Parsing a Single YAML Doc in Python

Last Updated: 2021-03-15 14:48

Background

For better or for worse (better for me…maybe worse for everyone else), I decided to write my own static site generator to create this blog. One of the things I wanted to emulate was the split YAML/markdown scheme used by Jekyll, e.g.:

---
title: This is my post title!
description: This is a summary description of what the post is all about!
...
# Heading

Article prose.

What about the rest of the stream?

PyYAML makes it easy to load a single yaml doc from a file or all of the yaml docs in a multi-doc file.

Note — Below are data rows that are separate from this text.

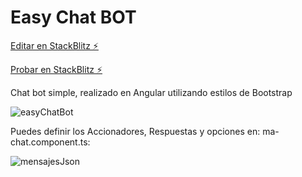 # Easy Chat BOT

[Editar en StackBlitz ⚡️](https://stackblitz.com/edit/easychatbot?file=src/app/pages/p-chat/p-chat.component.ts)

[Probar en StackBlitz ⚡️](easychatbot.stackblitz.io)

Chat bot simple, realizado en Angular utilizando estilos de Bootstrap

![easyChatBot](https://user-images.githubusercontent.com/44885834/150618499-31089173-9d8e-433e-b47a-3c2803cf8708.png)



Puedes definir los Accionadores, Respuestas y opciones en: ma-chat.component.ts:

![mensajesJson](https://user-images.githubusercontent.com/44885834/150618746-992a04a6-d9f7-4d38-ac3f-7cf853ede801.png)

However, it doesn’t have any high-level functions that allow you to parse off just the first yaml doc and leave the rest of the data hanging out there in the stream (NOTE: You can, use Loader.get_data() to load just the first document, if you don’t need to retain the file position for subsequent reads!).

The Hack

I got around this using the PyYAML events API.

yml_topdoc.py
"""Parse document-level config from an input file."""

import yaml

def load_first_yaml(stream):
    """
    Read only the first yaml doc from a multi-doc - one or more of which may
    not be yaml.
    """
    loader = yaml.SafeLoader(stream)
    yaml_doc = {}
    parse_events = []
    doc_end = None

    # Parse the yaml doc, event by event, until document end:
    while True:
        parse_event = loader.get_event()
        if isinstance(parse_event, yaml.DocumentEndEvent):
            doc_end = loader.get_mark()
            break
        parse_events.append(parse_event)

    # Emit the parsed events as a doc and load:
    if parse_events:
        yaml_doc = yaml.safe_load(yaml.emit(parse_events))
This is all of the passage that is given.